Bu tip kişilerin çevresindeki insanları alın, kendilerini karanlık bir dehlizde hissederler. Bu hikâyede de yaşama amacının temelinde insanlar olan bir kraliçenin ülkesine verdiği zarardan dolayı kral tarafından sürgüne gönderilmesinden sonra çevresindeki herkesi kaybetmenin kendisinde yarattığı olumsuz etkiyi okuyoruz.
Bu tip burjuvazi kişiler insanları kullanarak onlarla bir oyuncak gibi oynar. Sürgündeki yalnızlığını bir alt sınıf olan köylü kesimi ile gidermeye çalışıyor. Serveti ile insanları etrafına toplayıp kendini tatmin etme çabası içine giriyor. Hatta bu çaba sonucunda kendini küçük düşürdüğü için farklı bir plan düşünüyor.
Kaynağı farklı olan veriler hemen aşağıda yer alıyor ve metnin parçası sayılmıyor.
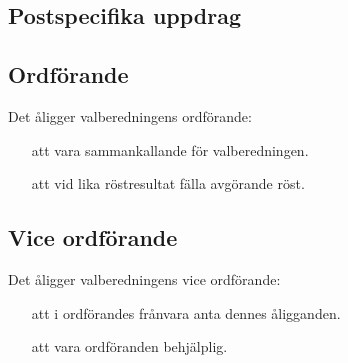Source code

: \documentclass[a4paper]{article}
\begin{document}
\begin{foreningenv}{\forening{}}
    \section{Postspecifika uppdrag}
    \subsection{Ordförande}
    Det åligger valberedningens ordförande:
    \begin{itemize}
        \item[att] vara sammankallande för valberedningen.
        \item[att] vid lika röstresultat fälla avgörande röst.
    \end{itemize}
    
    \subsection{Vice ordförande}
    Det åligger valberedningens vice ordförande:
    \begin{itemize}
        \item[att] i ordförandes frånvara anta dennes åligganden.
        \item[att] vara ordföranden behjälplig.
    \end{itemize}
\end{foreningenv}
\end{document}

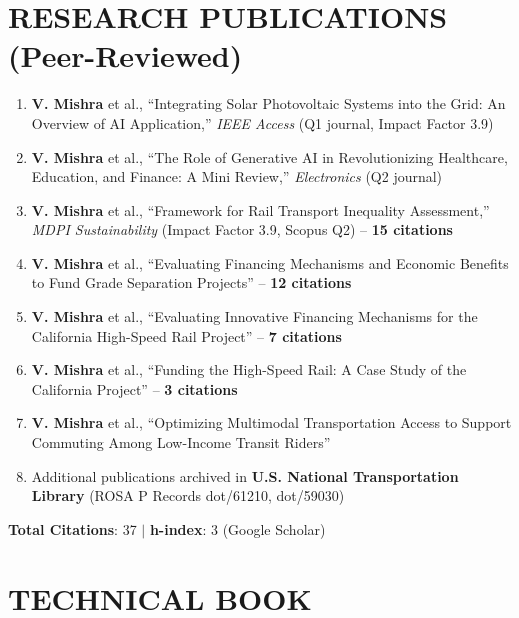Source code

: \documentclass[11pt]{article}
\begin{document}
\section*{RESEARCH PUBLICATIONS (Peer-Reviewed)}

\begin{enumerate}
    \item \textbf{V. Mishra} et al., ``Integrating Solar Photovoltaic Systems into the Grid: An Overview of AI Application,'' \textit{IEEE Access} (Q1 journal, Impact Factor 3.9)
    
    \item \textbf{V. Mishra} et al., ``The Role of Generative AI in Revolutionizing Healthcare, Education, and Finance: A Mini Review,'' \textit{Electronics} (Q2 journal)
    
    \item \textbf{V. Mishra} et al., ``Framework for Rail Transport Inequality Assessment,'' \textit{MDPI Sustainability} (Impact Factor 3.9, Scopus Q2) -- \textbf{15 citations}
    
    \item \textbf{V. Mishra} et al., ``Evaluating Financing Mechanisms and Economic Benefits to Fund Grade Separation Projects'' -- \textbf{12 citations}
    
    \item \textbf{V. Mishra} et al., ``Evaluating Innovative Financing Mechanisms for the California High-Speed Rail Project'' -- \textbf{7 citations}
    
    \item \textbf{V. Mishra} et al., ``Funding the High-Speed Rail: A Case Study of the California Project'' -- \textbf{3 citations}
    
    \item \textbf{V. Mishra} et al., ``Optimizing Multimodal Transportation Access to Support Commuting Among Low-Income Transit Riders''
    
    \item Additional publications archived in \textbf{U.S. National Transportation Library} (ROSA P Records dot/61210, dot/59030)
\end{enumerate}

\textbf{Total Citations}: 37 $\mid$ \textbf{h-index}: 3 (Google Scholar)

\section*{TECHNICAL BOOK}
\end{document}
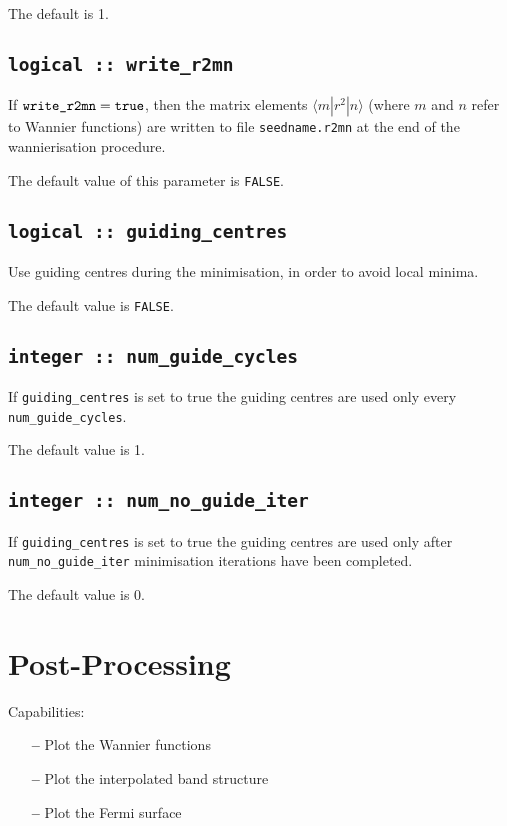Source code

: The default is 1.

\subsection[write\_r2mn]{\tt logical :: write\_r2mn}

If $\verb#write_r2mn#=\verb#true#$, then the matrix elements
$\langle m|r^2|n\rangle$ (where $m$ and $n$ refer to Wannier functions) are written
to file \verb#seedname.r2mn# at the end of the wannierisation procedure.

The default value of this parameter is \verb#FALSE#.


\subsection[guiding\_centres]{\tt logical :: guiding\_centres}
Use guiding centres during the minimisation, in order to avoid
local minima.

The default value is \verb#FALSE#.

\subsection[num\_guide\_cycles]{\tt integer :: num\_guide\_cycles}
If \verb#guiding_centres# is set to true the
guiding centres are used only every \verb#num_guide_cycles#.

The default value is 1.

\subsection[num\_no\_guide\_iter]{\tt integer :: num\_no\_guide\_iter}
If \verb#guiding_centres# is set to true the
guiding centres are used only after \verb#num_no_guide_iter#
minimisation iterations have been completed.

The default value is 0.


\section{Post-Processing}

 Capabilities:

\begin{itemize}
\item[{\bf --}]  Plot the Wannier functions
\item[{\bf --}]  Plot the interpolated band structure 		     
\item[{\bf --}]  Plot the Fermi surface 			     
\end{itemize}


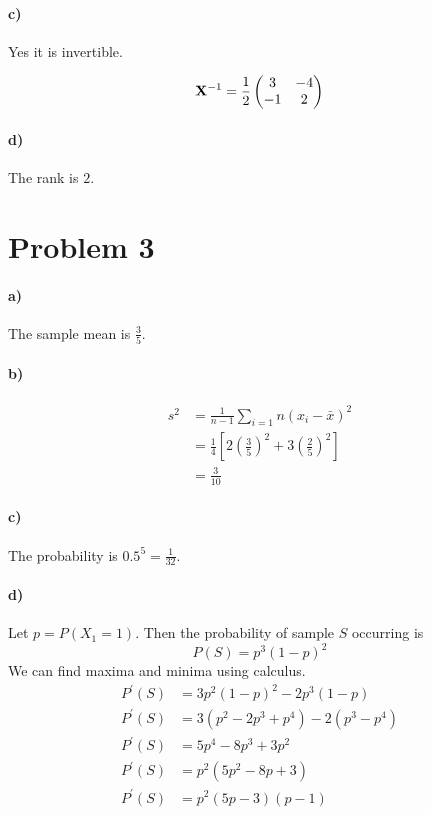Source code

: \documentclass[12pt]{article}
\begin{document}
\paragraph{c)}

Yes it is invertible.

\[\mathbf{X}^{-1}=\frac{1}{2}\left(
        \begin{array}{@{}cc@{}}
                3&-4\\
                -1&2
        \end{array}
\right)\]

\paragraph{d)}

The rank is \(2\).

\section*{Problem 3}

\paragraph{a)}

The sample mean is \(\frac{3}{5}\).

\paragraph{b)}

\begin{align*}
        s^2&=\frac{1}{n-1}\sum_{i=1}{n}(x_i-\bar{x})^2\\
        &=\frac{1}{4}\left[2\left(\frac{3}{5}\right)^2+3\left(\frac{2}{5}\right)^2\right]\\
        &=\frac{3}{10}
\end{align*}

\paragraph{c)}

The probability is \(0.5^5=\frac{1}{32}\).

\paragraph{d)}

Let \(p=P\left(X_1=1\right)\). Then the probability of sample \(S\) occurring is
\[P(S)=p^3(1-p)^2\]
We can find maxima and minima using calculus.
\begin{align*}
        P^\prime(S)&=3p^2(1-p)^2-2p^3(1-p)\\
        P^\prime(S)&=3(p^2-2p^3+p^4)-2(p^3-p^4)\\
        P^\prime(S)&=5p^4-8p^3+3p^2\\
        P^\prime(S)&=p^2(5p^2-8p+3)\\
        P^\prime(S)&=p^2(5p-3)(p-1)\\
\end{align*}
\end{document}
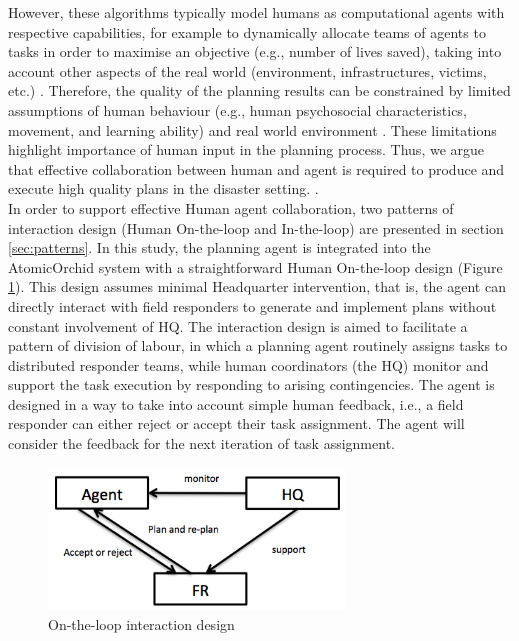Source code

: However, these algorithms typically model humans as computational agents with respective capabilities, for example to dynamically allocate teams of agents to tasks in order to maximise an objective (e.g., number of lives saved), taking into account other aspects of the real world (environment, infrastructures, victims, etc.) \cite{Ramchurn2010a}. Therefore, the quality of the planning results can be constrained by limited assumptions of human behaviour (e.g., human psychosocial characteristics, movement, and learning ability) and real world environment \cite{Armenakis2012}. These limitations highlight importance of human input in the planning process. Thus, we argue that effective collaboration between human and agent is required to produce and execute high quality plans in the disaster setting. . \\

In order to support effective Human agent collaboration, two patterns of interaction design (Human On-the-loop and In-the-loop) are presented in section \ref{sec:patterns}. In this study, the planning agent is integrated into the AtomicOrchid system with a straightforward Human On-the-loop design (Figure \ref{fig:study2OnTheLoop}). This design assumes minimal Headquarter intervention, that is, the agent can directly interact with field responders to generate and implement plans without constant involvement of HQ. The interaction design is aimed to facilitate a pattern of division of labour, in which a planning agent routinely assigns tasks to distributed responder teams, while human coordinators (the HQ) monitor and support the task execution by responding to arising contingencies. The agent is designed in a way to take into account simple human feedback, i.e., a field responder can either reject or accept their task assignment. The agent will consider the feedback for the next iteration of task assignment.\\

\begin{figure}[h]
  \centering
  \includegraphics[width=0.7\textwidth]{img/approach/OnTheLoop}
  \caption{On-the-loop interaction design}
  \label{fig:study2OnTheLoop}
\end{figure}

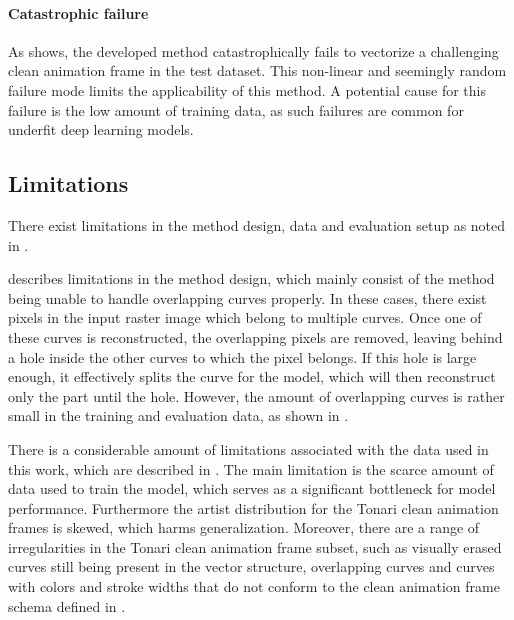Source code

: \paragraph{Catastrophic failure}

As  shows, the developed method catastrophically fails to vectorize a challenging clean animation frame in the test dataset. This non-linear and seemingly random failure mode limits the applicability of this method. A potential cause for this failure is the low amount of training data, as such failures are common for underfit deep learning models.

\subsection{Limitations}

There exist limitations in the method design, data and evaluation setup as noted in .

 describes limitations in the method design, which mainly consist of the method being unable to handle overlapping curves properly. In these cases, there exist pixels in the input raster image which belong to multiple curves. Once one of these curves is reconstructed, the overlapping pixels are removed, leaving behind a hole inside the other curves to which the pixel belongs. If this hole is large enough, it effectively splits the curve for the model, which will then reconstruct only the part until the hole. However, the amount of overlapping curves is rather small in the training and evaluation data, as shown in .

There is a considerable amount of limitations associated with the data used in this work, which are described in . The main limitation is the scarce amount of data used to train the model, which serves as a significant bottleneck for model performance. Furthermore the artist distribution for the Tonari clean animation frames is skewed, which harms generalization. Moreover, there are a range of irregularities in the Tonari clean animation frame subset, such as visually erased curves still being present in the vector structure, overlapping curves and curves with colors and stroke widths that do not conform to the clean animation frame schema defined in .

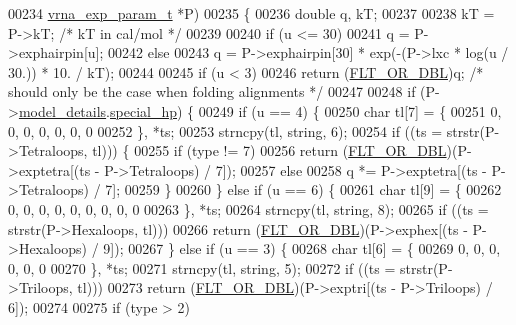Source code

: \begin{DoxyCode}
00234               \hyperlink{group__energy__parameters_structvrna__exp__param__s}{vrna\_exp\_param\_t}  *P)
00235 \{
00236   \textcolor{keywordtype}{double} q, kT;
00237 
00238   kT = P->kT;   \textcolor{comment}{/* kT in cal/mol  */}
00239 
00240   \textcolor{keywordflow}{if} (u <= 30)
00241     q = P->exphairpin[u];
00242   \textcolor{keywordflow}{else}
00243     q = P->exphairpin[30] * exp(-(P->lxc * log(u / 30.)) * 10. / kT);
00244 
00245   \textcolor{keywordflow}{if} (u < 3)
00246     \textcolor{keywordflow}{return} (\hyperlink{group__data__structures_ga31125aeace516926bf7f251f759b6126}{FLT\_OR\_DBL})q;         \textcolor{comment}{/* should only be the case when folding alignments */}
00247 
00248   \textcolor{keywordflow}{if} (P->\hyperlink{group__energy__parameters_ac18055127bccc27c1223f1d2f3b01b53}{model\_details}.\hyperlink{group__model__details_add64a96d23e77ef1d0ddf8dfc5228143}{special\_hp}) \{
00249     \textcolor{keywordflow}{if} (u == 4) \{
00250       \textcolor{keywordtype}{char} tl[7] = \{
00251         0, 0, 0, 0, 0, 0, 0
00252       \}, *ts;
00253       strncpy(tl, \textcolor{keywordtype}{string}, 6);
00254       \textcolor{keywordflow}{if} ((ts = strstr(P->Tetraloops, tl))) \{
00255         \textcolor{keywordflow}{if} (type != 7)
00256           \textcolor{keywordflow}{return} (\hyperlink{group__data__structures_ga31125aeace516926bf7f251f759b6126}{FLT\_OR\_DBL})(P->exptetra[(ts - P->Tetraloops) / 7]);
00257         \textcolor{keywordflow}{else}
00258           q *= P->exptetra[(ts - P->Tetraloops) / 7];
00259       \}
00260     \} \textcolor{keywordflow}{else} \textcolor{keywordflow}{if} (u == 6) \{
00261       \textcolor{keywordtype}{char} tl[9] = \{
00262         0, 0, 0, 0, 0, 0, 0, 0, 0
00263       \}, *ts;
00264       strncpy(tl, \textcolor{keywordtype}{string}, 8);
00265       \textcolor{keywordflow}{if} ((ts = strstr(P->Hexaloops, tl)))
00266         \textcolor{keywordflow}{return} (\hyperlink{group__data__structures_ga31125aeace516926bf7f251f759b6126}{FLT\_OR\_DBL})(P->exphex[(ts - P->Hexaloops) / 9]);
00267     \} \textcolor{keywordflow}{else} \textcolor{keywordflow}{if} (u == 3) \{
00268       \textcolor{keywordtype}{char} tl[6] = \{
00269         0, 0, 0, 0, 0, 0
00270       \}, *ts;
00271       strncpy(tl, \textcolor{keywordtype}{string}, 5);
00272       \textcolor{keywordflow}{if} ((ts = strstr(P->Triloops, tl)))
00273         \textcolor{keywordflow}{return} (\hyperlink{group__data__structures_ga31125aeace516926bf7f251f759b6126}{FLT\_OR\_DBL})(P->exptri[(ts - P->Triloops) / 6]);
00274 
00275       \textcolor{keywordflow}{if} (type > 2)

\end{DoxyCode}
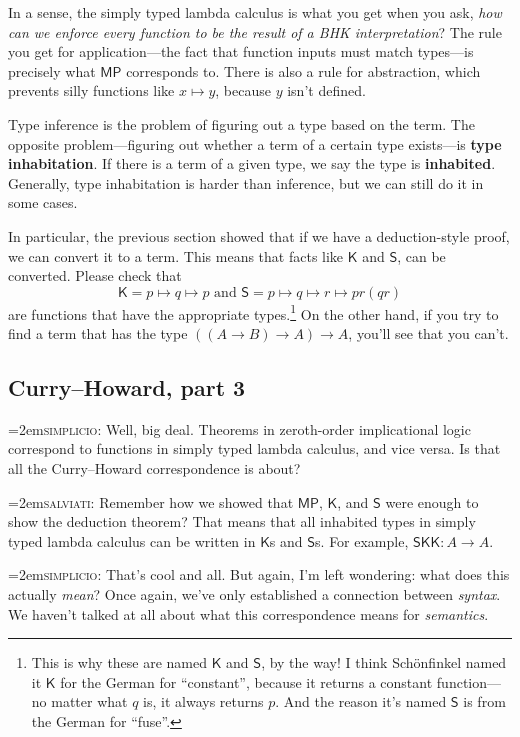 \documentclass[11pt,paper=letter]{scrartcl}
\newcommand{\sf}{\mathsf}
\newcommand{\simp}{\vspace{0.5em}\noindent\hangindent=2em\textsc{simplicio:} }
\newcommand{\salv}{\vspace{0.5em}\noindent\hangindent=2em\textsc{salviati:} }
\begin{document}
In a sense, the simply typed lambda calculus is what you get when you ask, \emph{how can we enforce every function to be the result of a BHK interpretation}? The rule you get for application---the fact that function inputs must match types---is precisely what $\sf{MP}$ corresponds to. There is also a rule for abstraction, which prevents silly functions like $x \mapsto y$, because $y$ isn't defined.

Type inference is the problem of figuring out a type based on the term. The opposite problem---figuring out whether a term of a certain type exists---is \textbf{type inhabitation}. If there is a term of a given type, we say the type is \textbf{inhabited}. Generally, type inhabitation is harder than inference, but we can still do it in some cases.

In particular, the previous section showed that if we have a deduction-style proof, we can convert it to a term. This means that facts like $\sf{K}$ and $\sf{S}$, can be converted. Please check that \[
  \sf{K} = p \mapsto q \mapsto p
  \text{ and }
  \sf{S} = p \mapsto q \mapsto r \mapsto pr(qr)
\]
are functions that have the appropriate types.\footnote{This is why these are named $\sf{K}$ and $\sf{S}$, by the way! I think Schönfinkel named it $\sf{K}$ for the German for ``constant'', because it returns a constant function---no matter what $q$ is, it always returns $p$. And the reason it's named $\sf{S}$ is from the German for ``fuse''.} On the other hand, if you try to find a term that has the type $((A \to B) \to A) \to A$, you'll see that you can't.

\subsection{Curry--Howard, part 3}

\simp Well, big deal. Theorems in zeroth-order implicational logic correspond to functions in simply typed lambda calculus, and vice versa. Is that all the Curry--Howard correspondence is about?

\salv Remember how we showed that $\sf{MP}$, $\sf{K}$, and $\sf{S}$ were enough to show the deduction theorem? That means that all inhabited types in simply typed lambda calculus can be written in $\sf{K}$s and $\sf{S}$s. For example, $\sf{S}\sf{K}\sf{K} : A \to A$.

\simp That's cool and all. But again, I'm left wondering: what does this actually \emph{mean}? Once again, we've only established a connection between \emph{syntax}. We haven't talked at all about what this correspondence means for \emph{semantics}.
\end{document}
Bu planda servetini kullanarak insanları etrafına toplayacak partiler düzenliyor, bu partilerde adının ölümsüz olmasının hayalini kuruyor. Fransa’da düzenlenen partilerde Türk mutfağından da bahsediliyor. Kitapta yaşanan bu öykünün gerçek yaşanmış bir olaydan ele alındığını düşünürsek o döneme ait kültürel bir tarihi de okumuş oluyoruz.
Madame de Prie acaba hayalini kurduğu, isminin ölümsüz olmasını, kendisinin hep anılmasını gerçekleştirebilmiş midir, yoksa yapmış olduğu bütün planlar hiçbir işe yaramamış mıdır, okuyup görelim.